Instructions for the task - Your job is to copy all the entries precisely as they stand.
————
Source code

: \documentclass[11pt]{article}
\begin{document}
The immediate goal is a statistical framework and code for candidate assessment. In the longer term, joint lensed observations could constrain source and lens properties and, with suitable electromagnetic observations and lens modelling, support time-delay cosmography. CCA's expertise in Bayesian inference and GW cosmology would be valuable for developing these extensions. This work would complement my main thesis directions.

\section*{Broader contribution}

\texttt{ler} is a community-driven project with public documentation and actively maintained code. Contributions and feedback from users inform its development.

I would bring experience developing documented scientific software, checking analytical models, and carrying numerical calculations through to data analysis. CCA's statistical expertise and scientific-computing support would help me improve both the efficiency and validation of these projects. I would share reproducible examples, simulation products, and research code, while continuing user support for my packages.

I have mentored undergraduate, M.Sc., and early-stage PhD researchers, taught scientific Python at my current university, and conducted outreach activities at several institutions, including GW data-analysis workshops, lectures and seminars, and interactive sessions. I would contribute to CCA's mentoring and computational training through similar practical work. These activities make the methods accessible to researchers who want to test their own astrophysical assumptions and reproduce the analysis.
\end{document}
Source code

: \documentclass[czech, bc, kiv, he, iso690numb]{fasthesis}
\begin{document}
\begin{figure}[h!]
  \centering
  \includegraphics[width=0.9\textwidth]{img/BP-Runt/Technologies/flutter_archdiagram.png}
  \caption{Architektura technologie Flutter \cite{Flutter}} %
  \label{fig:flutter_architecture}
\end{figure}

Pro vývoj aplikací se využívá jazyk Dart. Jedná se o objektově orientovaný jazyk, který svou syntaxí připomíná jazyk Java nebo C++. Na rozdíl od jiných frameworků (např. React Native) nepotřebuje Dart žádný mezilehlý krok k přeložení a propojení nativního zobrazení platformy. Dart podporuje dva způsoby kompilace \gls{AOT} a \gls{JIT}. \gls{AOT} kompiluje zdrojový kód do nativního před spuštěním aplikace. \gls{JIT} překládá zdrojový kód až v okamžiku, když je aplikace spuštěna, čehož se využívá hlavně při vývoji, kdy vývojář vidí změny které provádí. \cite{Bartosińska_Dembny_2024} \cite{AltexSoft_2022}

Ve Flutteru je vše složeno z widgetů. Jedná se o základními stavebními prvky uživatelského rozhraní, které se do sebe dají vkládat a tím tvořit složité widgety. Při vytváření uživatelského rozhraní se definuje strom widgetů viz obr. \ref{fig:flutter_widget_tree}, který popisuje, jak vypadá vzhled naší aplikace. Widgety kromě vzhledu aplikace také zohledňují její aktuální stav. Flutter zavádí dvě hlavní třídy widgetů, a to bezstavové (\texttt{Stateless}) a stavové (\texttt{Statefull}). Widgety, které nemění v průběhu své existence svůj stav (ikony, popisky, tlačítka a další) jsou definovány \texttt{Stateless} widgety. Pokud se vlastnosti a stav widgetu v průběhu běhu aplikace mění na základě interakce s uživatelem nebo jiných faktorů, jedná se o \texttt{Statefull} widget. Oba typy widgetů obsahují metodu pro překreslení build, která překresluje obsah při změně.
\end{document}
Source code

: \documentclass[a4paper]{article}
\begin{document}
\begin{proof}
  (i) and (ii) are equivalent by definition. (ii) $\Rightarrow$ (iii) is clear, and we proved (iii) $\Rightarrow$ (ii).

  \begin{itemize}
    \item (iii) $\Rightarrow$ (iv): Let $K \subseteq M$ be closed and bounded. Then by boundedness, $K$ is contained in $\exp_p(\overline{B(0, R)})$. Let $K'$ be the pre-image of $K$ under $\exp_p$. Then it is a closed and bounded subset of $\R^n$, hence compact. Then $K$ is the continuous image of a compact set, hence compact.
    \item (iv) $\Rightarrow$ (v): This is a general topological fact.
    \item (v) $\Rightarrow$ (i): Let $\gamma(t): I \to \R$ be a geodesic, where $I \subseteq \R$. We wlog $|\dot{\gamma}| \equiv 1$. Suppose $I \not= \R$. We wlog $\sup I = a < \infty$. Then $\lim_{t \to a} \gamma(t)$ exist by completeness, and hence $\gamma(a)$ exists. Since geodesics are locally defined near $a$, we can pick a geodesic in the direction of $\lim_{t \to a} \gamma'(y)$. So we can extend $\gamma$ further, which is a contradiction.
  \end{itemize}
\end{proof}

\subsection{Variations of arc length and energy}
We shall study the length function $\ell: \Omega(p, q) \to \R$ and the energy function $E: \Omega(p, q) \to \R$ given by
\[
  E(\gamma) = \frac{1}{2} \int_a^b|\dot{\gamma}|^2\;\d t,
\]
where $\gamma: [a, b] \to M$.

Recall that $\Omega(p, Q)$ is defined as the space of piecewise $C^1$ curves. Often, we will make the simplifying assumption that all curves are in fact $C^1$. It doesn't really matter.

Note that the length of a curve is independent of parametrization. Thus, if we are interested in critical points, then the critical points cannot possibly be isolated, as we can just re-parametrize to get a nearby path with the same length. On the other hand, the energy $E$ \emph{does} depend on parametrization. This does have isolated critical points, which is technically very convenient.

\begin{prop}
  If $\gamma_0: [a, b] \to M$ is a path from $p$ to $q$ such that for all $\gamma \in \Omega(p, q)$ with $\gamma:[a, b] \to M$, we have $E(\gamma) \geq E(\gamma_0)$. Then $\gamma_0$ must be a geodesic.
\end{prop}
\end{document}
————
Exercise answer -
Source code

: \documentclass[11pt]{article}
\begin{document}
The immediate goal is a statistical framework and code for candidate assessment. In the longer term, joint lensed observations could constrain source and lens properties and, with suitable electromagnetic observations and lens modelling, support time-delay cosmography. CCA's expertise in Bayesian inference and GW cosmology would be valuable for developing these extensions. This work would complement my main thesis directions.

\section*{Broader contribution}

\texttt{ler} is a community-driven project with public documentation and actively maintained code. Contributions and feedback from users inform its development.

I would bring experience developing documented scientific software, checking analytical models, and carrying numerical calculations through to data analysis. CCA's statistical expertise and scientific-computing support would help me improve both the efficiency and validation of these projects. I would share reproducible examples, simulation products, and research code, while continuing user support for my packages.

I have mentored undergraduate, M.Sc., and early-stage PhD researchers, taught scientific Python at my current university, and conducted outreach activities at several institutions, including GW data-analysis workshops, lectures and seminars, and interactive sessions. I would contribute to CCA's mentoring and computational training through similar practical work. These activities make the methods accessible to researchers who want to test their own astrophysical assumptions and reproduce the analysis.
\end{document}
Source code

: \documentclass[czech, bc, kiv, he, iso690numb]{fasthesis}
\begin{document}
\begin{figure}[h!]
  \centering
  \includegraphics[width=0.9\textwidth]{img/BP-Runt/Technologies/flutter_archdiagram.png}
  \caption{Architektura technologie Flutter \cite{Flutter}} %
  \label{fig:flutter_architecture}
\end{figure}

Pro vývoj aplikací se využívá jazyk Dart. Jedná se o objektově orientovaný jazyk, který svou syntaxí připomíná jazyk Java nebo C++. Na rozdíl od jiných frameworků (např. React Native) nepotřebuje Dart žádný mezilehlý krok k přeložení a propojení nativního zobrazení platformy. Dart podporuje dva způsoby kompilace \gls{AOT} a \gls{JIT}. \gls{AOT} kompiluje zdrojový kód do nativního před spuštěním aplikace. \gls{JIT} překládá zdrojový kód až v okamžiku, když je aplikace spuštěna, čehož se využívá hlavně při vývoji, kdy vývojář vidí změny které provádí. \cite{Bartosińska_Dembny_2024} \cite{AltexSoft_2022}

Ve Flutteru je vše složeno z widgetů. Jedná se o základními stavebními prvky uživatelského rozhraní, které se do sebe dají vkládat a tím tvořit složité widgety. Při vytváření uživatelského rozhraní se definuje strom widgetů viz obr. \ref{fig:flutter_widget_tree}, který popisuje, jak vypadá vzhled naší aplikace. Widgety kromě vzhledu aplikace také zohledňují její aktuální stav. Flutter zavádí dvě hlavní třídy widgetů, a to bezstavové (\texttt{Stateless}) a stavové (\texttt{Statefull}). Widgety, které nemění v průběhu své existence svůj stav (ikony, popisky, tlačítka a další) jsou definovány \texttt{Stateless} widgety. Pokud se vlastnosti a stav widgetu v průběhu běhu aplikace mění na základě interakce s uživatelem nebo jiných faktorů, jedná se o \texttt{Statefull} widget. Oba typy widgetů obsahují metodu pro překreslení build, která překresluje obsah při změně.
\end{document}
Source code

: \documentclass[a4paper]{article}
\begin{document}
\begin{proof}
  (i) and (ii) are equivalent by definition. (ii) $\Rightarrow$ (iii) is clear, and we proved (iii) $\Rightarrow$ (ii).

  \begin{itemize}
    \item (iii) $\Rightarrow$ (iv): Let $K \subseteq M$ be closed and bounded. Then by boundedness, $K$ is contained in $\exp_p(\overline{B(0, R)})$. Let $K'$ be the pre-image of $K$ under $\exp_p$. Then it is a closed and bounded subset of $\R^n$, hence compact. Then $K$ is the continuous image of a compact set, hence compact.
    \item (iv) $\Rightarrow$ (v): This is a general topological fact.
    \item (v) $\Rightarrow$ (i): Let $\gamma(t): I \to \R$ be a geodesic, where $I \subseteq \R$. We wlog $|\dot{\gamma}| \equiv 1$. Suppose $I \not= \R$. We wlog $\sup I = a < \infty$. Then $\lim_{t \to a} \gamma(t)$ exist by completeness, and hence $\gamma(a)$ exists. Since geodesics are locally defined near $a$, we can pick a geodesic in the direction of $\lim_{t \to a} \gamma'(y)$. So we can extend $\gamma$ further, which is a contradiction.
  \end{itemize}
\end{proof}

\subsection{Variations of arc length and energy}
We shall study the length function $\ell: \Omega(p, q) \to \R$ and the energy function $E: \Omega(p, q) \to \R$ given by
\[
  E(\gamma) = \frac{1}{2} \int_a^b|\dot{\gamma}|^2\;\d t,
\]
where $\gamma: [a, b] \to M$.

Recall that $\Omega(p, Q)$ is defined as the space of piecewise $C^1$ curves. Often, we will make the simplifying assumption that all curves are in fact $C^1$. It doesn't really matter.

Note that the length of a curve is independent of parametrization. Thus, if we are interested in critical points, then the critical points cannot possibly be isolated, as we can just re-parametrize to get a nearby path with the same length. On the other hand, the energy $E$ \emph{does} depend on parametrization. This does have isolated critical points, which is technically very convenient.

\begin{prop}
  If $\gamma_0: [a, b] \to M$ is a path from $p$ to $q$ such that for all $\gamma \in \Omega(p, q)$ with $\gamma:[a, b] \to M$, we have $E(\gamma) \geq E(\gamma_0)$. Then $\gamma_0$ must be a geodesic.
\end{prop}
\end{document}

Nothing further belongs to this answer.